# Topic Modelling
https://www.machinelearningplus.com/nlp/topic-modeling-gensim-python/

In [1]:
import json
from pathlib import Path
import glob
from nltk.corpus import stopwords

# Gensim
import gensim
import gensim.corpora as corpora
from gensim.utils import simple_preprocess
from gensim.models import CoherenceModel

# Plotting tools
import pyLDAvis
#import pyLDAvis.gensim  # don't skip this
import pyLDAvis.gensim_models as gensimvis
import matplotlib.pyplot as plt
%matplotlib inline

import logging
logging.basicConfig(format='%(asctime)s : %(levelname)s : %(message)s', level=logging.ERROR)

  def _figure_formats_changed(self, name, old, new):


In [3]:
stop_words = stopwords.words('german')

## Load Data

In [4]:
records = []
for f in glob.glob(str(Path('../export/tags/*.json'))):
    records = records + json.load(open(f, 'r', encoding='utf-8'))

print(len(records))

46521


In [5]:
# Members only, no Presidents
r_members = list(filter(lambda x: x['ismember'] == True, records))
r_members = list(filter(lambda x: x['funktion'] not in ['Präsidium', '2. Vizepräsidium', '1. Vizepräsidium'], r_members))
print(len(r_members))

34497


## Prepare Data

In [6]:
# Remove Stopwords and only keep noun, adj, vb and adv

keep = ['NN', 'NE',
    'ADJA', 'ADJD',
    'VMFIN', 'VAFIN', 'VVFIN', 'VAIMP', 'VVIMP', 'VVINF', 'VAINF', 'VMINF', 'VVIZU', 'VVPP', 'VMPP', 'VAPP',
    'ADV']

for votum in r_members:
    # Reversed Loop, we will remove items from the list during loop!
    for i in reversed(range(0, len(votum['tags']))):
        tag = votum['tags'][i]
        if tag[0].lower() in stop_words:

            # Stopword found.

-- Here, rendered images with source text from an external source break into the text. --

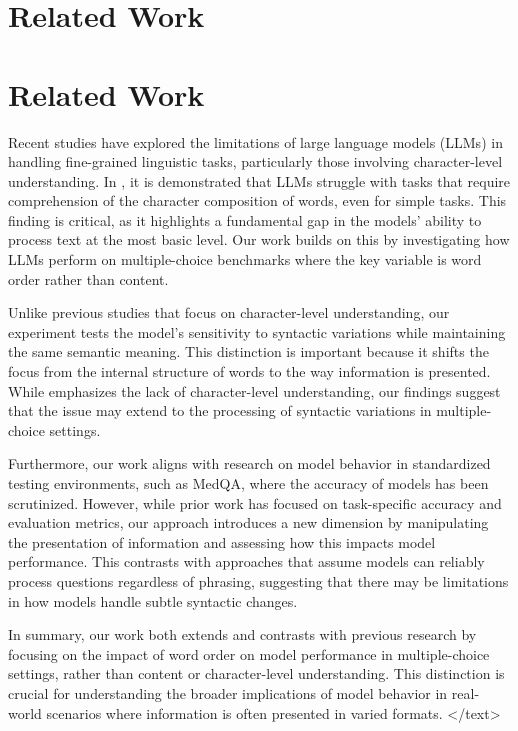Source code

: \documentclass{article}
\begin{document}
\section{Related Work}
\section*{Related Work}

Recent studies have explored the limitations of large language models (LLMs) in handling fine-grained linguistic tasks, particularly those involving character-level understanding. In \cite{2405.11357v3}, it is demonstrated that LLMs struggle with tasks that require comprehension of the character composition of words, even for simple tasks. This finding is critical, as it highlights a fundamental gap in the models' ability to process text at the most basic level. Our work builds on this by investigating how LLMs perform on multiple-choice benchmarks where the key variable is word order rather than content. 

Unlike previous studies that focus on character-level understanding, our experiment tests the model's sensitivity to syntactic variations while maintaining the same semantic meaning. This distinction is important because it shifts the focus from the internal structure of words to the way information is presented. While \cite{2405.11357v3} emphasizes the lack of character-level understanding, our findings suggest that the issue may extend to the processing of syntactic variations in multiple-choice settings. 

Furthermore, our work aligns with research on model behavior in standardized testing environments, such as MedQA, where the accuracy of models has been scrutinized. However, while prior work has focused on task-specific accuracy and evaluation metrics, our approach introduces a new dimension by manipulating the presentation of information and assessing how this impacts model performance. This contrasts with approaches that assume models can reliably process questions regardless of phrasing, suggesting that there may be limitations in how models handle subtle syntactic changes. 

In summary, our work both extends and contrasts with previous research by focusing on the impact of word order on model performance in multiple-choice settings, rather than content or character-level understanding. This distinction is crucial for understanding the broader implications of model behavior in real-world scenarios where information is often presented in varied formats.
</text>
\end{document}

Remove
            votum['tags'].remove(tag)

        elif tag[2] not in keep:
            
            # Not tag we need. Remove
            votum['tags'].remove(tag)

In [7]:
# Stick the words together to get a nice list for our corpora and split by sex
data_m = []
data_w = []
for votum in r_members:
    if votum['geschlecht'] == 'm':
        data_m.append(list(map(lambda tag: tag[0], votum['tags'])))
    else:
        data_w.append(list(map(lambda tag: tag[0], votum['tags'])))

# Build Dictionary
id2word_m = corpora.Dictionary(data_m)
id2word_w = corpora.Dictionary(data_w)

# Term Document Frequency
corpus_m = [id2word_m.doc2bow(text) for text in data_m]
corpus_w = [id2word_w.doc2bow(text) for text in data_w]

## Go LDA

In [7]:
lda_model_m = gensim.models.ldamodel.LdaModel(corpus=corpus_m, id2word=id2word_m, num_topics=20, random_state=100, update_every=1,
                                            chunksize=100, passes=10, alpha='auto', per_word_topics=True)

KeyboardInterrupt: 

In [None]:
lda_model_w = gensim.models.ldamodel.LdaModel(corpus=corpus_w, id2word=id2word_w, num_topics=20, random_state=100, update_every=1,
                                            chunksize=100, passes=10, alpha='auto', per_word_topics=True)

In [8]:
# Store them
lda_model_m.save(str(Path('../export/models/lda_m.model')))
lda_model_w.save(str(Path('../export/models/lda_w.model')))

NameError: name 'lda_model_m' is not defined

## Load models, if needed

In [14]:
# If needed...
lda_model_m = gensim.models.LdaModel.load(str(Path('../export/models/lda_m.model')))
lda_model_w = gensim.models.LdaModel.load(str(Path('../export/models/lda_w.model')))

## Men

In [10]:
pyLDAvis.enable_notebook()

In [11]:
lda_viz = gensimvis.prepare(lda_model_m, corpus_m, id2word_m)
lda_viz

  default_term_info = default_term_info.sort_values(


## Women

In [12]:
lda_viz = gensimvis.prepare(lda_model_w, corpus_w, id2word_w)
lda_viz

  default_term_info = default_term_info.sort_values(